From the equation, we see that for every 1 molecule of \(N_2\), we need 3 molecules of \(H_2\).
Now, let's analyze each option:
-
8 N2 and 4 H2:
- Nitrogen can produce: \(8 \times 2 = 16\) NH3, which needs \(16 \times 1.5 = 24\) H2 (since 3 H2 are required for every 2 NH3).
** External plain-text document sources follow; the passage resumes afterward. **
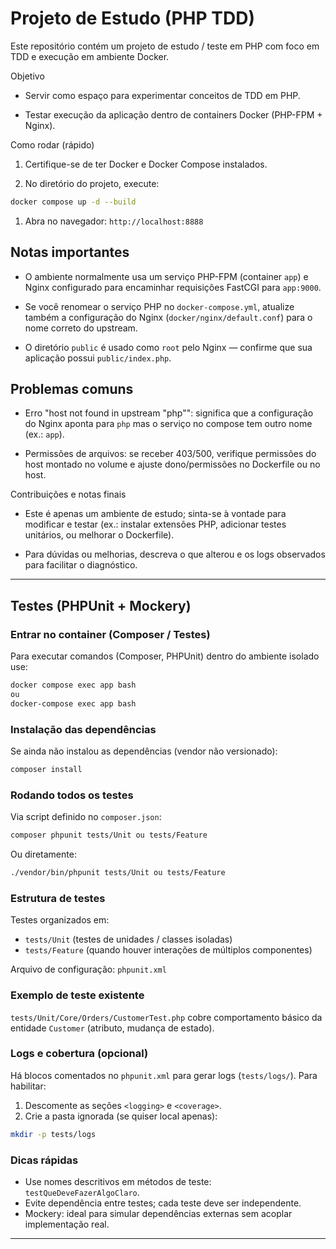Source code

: # Projeto de Estudo (PHP TDD)

Este repositório contém um projeto de estudo / teste em PHP com foco em TDD e execução em ambiente Docker.

Objetivo

-  Servir como espaço para experimentar conceitos de TDD em PHP.

-  Testar execução da aplicação dentro de containers Docker (PHP-FPM + Nginx).

Como rodar (rápido)

1. Certifique-se de ter Docker e Docker Compose instalados.

1. No diretório do projeto, execute:

```bash
docker compose up -d --build
```

1. Abra no navegador: `http://localhost:8888`

## Notas importantes

-  O ambiente normalmente usa um serviço PHP-FPM (container `app`) e Nginx configurado para encaminhar requisições FastCGI para `app:9000`.

-  Se você renomear o serviço PHP no `docker-compose.yml`, atualize também a configuração do Nginx (`docker/nginx/default.conf`) para o nome correto do upstream.

-  O diretório `public` é usado como `root` pelo Nginx — confirme que sua aplicação possui `public/index.php`.

## Problemas comuns

-  Erro "host not found in upstream \"php\"": significa que a configuração do Nginx aponta para `php` mas o serviço no compose tem outro nome (ex.: `app`).

-  Permissões de arquivos: se receber 403/500, verifique permissões do host montado no volume e ajuste dono/permissões no Dockerfile ou no host.

Contribuições e notas finais

-  Este é apenas um ambiente de estudo; sinta-se à vontade para modificar e testar (ex.: instalar extensões PHP, adicionar testes unitários, ou melhorar o Dockerfile).

-  Para dúvidas ou melhorias, descreva o que alterou e os logs observados para facilitar o diagnóstico.

---

## Testes (PHPUnit + Mockery)

### Entrar no container (Composer / Testes)

Para executar comandos (Composer, PHPUnit) dentro do ambiente isolado use:

```bash
docker compose exec app bash
ou
docker-compose exec app bash
```

### Instalação das dependências

Se ainda não instalou as dependências (vendor não versionado):

```bash
composer install
```

### Rodando todos os testes

Via script definido no `composer.json`:

```bash
composer phpunit tests/Unit ou tests/Feature
```

Ou diretamente:

```bash
./vendor/bin/phpunit tests/Unit ou tests/Feature
```

### Estrutura de testes

Testes organizados em:

-  `tests/Unit` (testes de unidades / classes isoladas)
-  `tests/Feature` (quando houver interações de múltiplos componentes)

Arquivo de configuração: `phpunit.xml`

### Exemplo de teste existente

`tests/Unit/Core/Orders/CustomerTest.php` cobre comportamento básico da entidade `Customer` (atributo, mudança de estado).

### Logs e cobertura (opcional)

Há blocos comentados no `phpunit.xml` para gerar logs (`tests/logs/`). Para habilitar:

1. Descomente as seções `<logging>` e `<coverage>`.
2. Crie a pasta ignorada (se quiser local apenas):

```bash
mkdir -p tests/logs
```

### Dicas rápidas

-  Use nomes descritivos em métodos de teste: `testQueDeveFazerAlgoClaro`.
-  Evite dependência entre testes; cada teste deve ser independente.
-  Mockery: ideal para simular dependências externas sem acoplar implementação real.

---
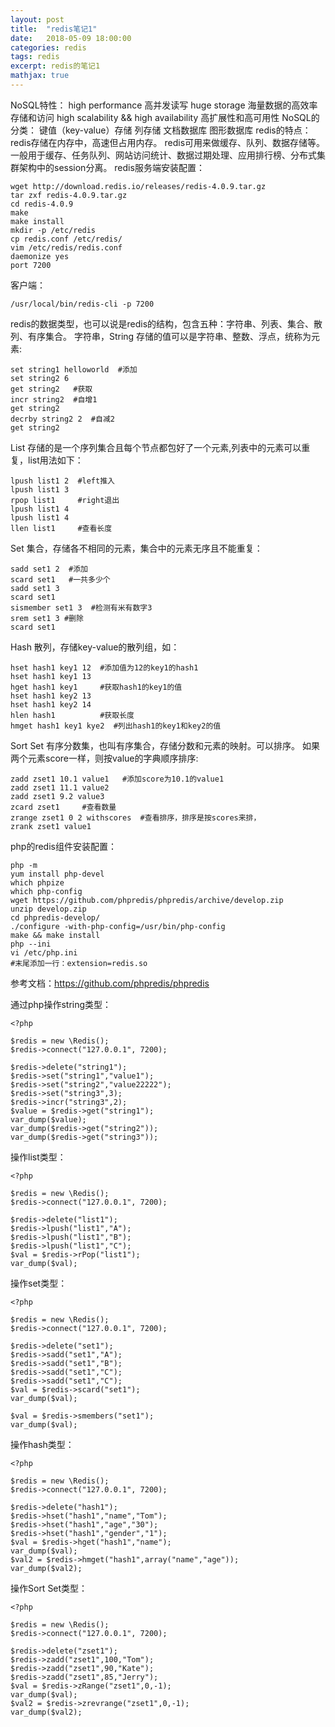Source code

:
 ```yaml
---
layout: post
title:  "redis笔记1"
date:   2018-05-09 18:00:00
categories: redis
tags: redis
excerpt: redis的笔记1
mathjax: true
---
```


NoSQL特性：
high performance 高并发读写
huge storage 海量数据的高效率存储和访问
high scalability && high availability 高扩展性和高可用性
NoSQL的分类：
键值（key-value）存储
列存储
文档数据库
图形数据库
redis的特点：
redis存储在内存中，高速但占用内存。
redis可用来做缓存、队列、数据存储等。
一般用于缓存、任务队列、网站访问统计、数据过期处理、应用排行榜、分布式集群架构中的session分离。
redis服务端安装配置：
```
wget http://download.redis.io/releases/redis-4.0.9.tar.gz
tar zxf redis-4.0.9.tar.gz
cd redis-4.0.9
make
make install
mkdir -p /etc/redis
cp redis.conf /etc/redis/
vim /etc/redis/redis.conf
daemonize yes
port 7200
```
客户端：
```
/usr/local/bin/redis-cli -p 7200
```

redis的数据类型，也可以说是redis的结构，包含五种：字符串、列表、集合、散列、有序集合。
字符串，String 存储的值可以是字符串、整数、浮点，统称为元素:
```
set string1 helloworld  #添加
set string2 6
get string2   #获取
incr string2  #自增1
get string2
decrby string2 2  #自减2
get string2
```

List 存储的是一个序列集合且每个节点都包好了一个元素,列表中的元素可以重复，list用法如下：
```
lpush list1 2  #left推入
lpush list1 3
rpop list1     #right退出
lpush list1 4
lpush list1 4
llen list1     #查看长度
```

Set 集合，存储各不相同的元素，集合中的元素无序且不能重复：
```
sadd set1 2  #添加
scard set1   #一共多少个
sadd set1 3
scard set1
sismember set1 3  #检测有米有数字3
srem set1 3 #删除
scard set1
```

Hash 散列，存储key-value的散列组，如：
```
hset hash1 key1 12  #添加值为12的key1的hash1
hset hash1 key1 13
hget hash1 key1     #获取hash1的key1的值
hset hash1 key2 13    
hset hash1 key2 14  
hlen hash1          #获取长度
hmget hash1 key1 kye2  #列出hash1的key1和key2的值
```

Sort Set 有序分数集，也叫有序集合，存储分数和元素的映射。可以排序。
如果两个元素score一样，则按value的字典顺序排序:
```
zadd zset1 10.1 value1   #添加score为10.1的value1
zadd zset1 11.1 value2
zadd zset1 9.2 value3
zcard zset1     #查看数量
zrange zset1 0 2 withscores  #查看排序，排序是按scores来排，
zrank zset1 value1 
```

php的redis组件安装配置：
```
php -m
yum install php-devel
which phpize
which php-config
wget https://github.com/phpredis/phpredis/archive/develop.zip
unzip develop.zip
cd phpredis-develop/
./configure -with-php-config=/usr/bin/php-config
make && make install
php --ini
vi /etc/php.ini
#末尾添加一行：extension=redis.so
```

参考文档：https://github.com/phpredis/phpredis

通过php操作string类型：
```
<?php

$redis = new \Redis();
$redis->connect("127.0.0.1", 7200);

$redis->delete("string1");
$redis->set("string1","value1");
$redis->set("string2","value22222");
$redis->set("string3",3);
$redis->incr("string3",2);
$value = $redis->get("string1");
var_dump($value);
var_dump($redis->get("string2"));
var_dump($redis->get("string3"));
```

操作list类型：
```
<?php

$redis = new \Redis();
$redis->connect("127.0.0.1", 7200);

$redis->delete("list1");
$redis->lpush("list1","A");
$redis->lpush("list1","B");
$redis->lpush("list1","C");
$val = $redis->rPop("list1");
var_dump($val);
```

操作set类型：
```
<?php

$redis = new \Redis();
$redis->connect("127.0.0.1", 7200);

$redis->delete("set1");
$redis->sadd("set1","A");
$redis->sadd("set1","B");
$redis->sadd("set1","C");
$redis->sadd("set1","C");
$val = $redis->scard("set1");
var_dump($val);

$val = $redis->smembers("set1");
var_dump($val);
```

操作hash类型：
```
<?php

$redis = new \Redis();
$redis->connect("127.0.0.1", 7200);

$redis->delete("hash1");
$redis->hset("hash1","name","Tom");
$redis->hset("hash1","age","30");
$redis->hset("hash1","gender","1");
$val = $redis->hget("hash1","name");
var_dump($val);
$val2 = $redis->hmget("hash1",array("name","age"));
var_dump($val2);
```

操作Sort Set类型：
```
<?php

$redis = new \Redis();
$redis->connect("127.0.0.1", 7200);

$redis->delete("zset1");
$redis->zadd("zset1",100,"Tom");
$redis->zadd("zset1",90,"Kate");
$redis->zadd("zset1",85,"Jerry");
$val = $redis->zRange("zset1",0,-1);
var_dump($val);
$val2 = $redis->zrevrange("zset1",0,-1);
var_dump($val2);
```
There are not enough H2 here.
-
4 N2 and 4 H2:
- Nitrogen can produce: \(4 \times 2 = 8\) NH3, which needs \(8 \times 1.5 = 12\) H2. There are not enough H2 here.
-
2 N2 and 6 H2:
- Nitrogen can produce: \(2 \times 2 = 4\) NH3, which needs \(4 \times 1.5 = 6\) H2. This combination works perfectly since it matches the hydrogen needed.
-
5 N2 and 6 H2:
- Nitrogen can produce: \(5 \times 2 = 10\) NH3, which needs \(10 \times 1.5 = 15\) H2. There are not enough H2 here.
The only option that produces ammonia with no leftovers is 2 N2 and 6 H2.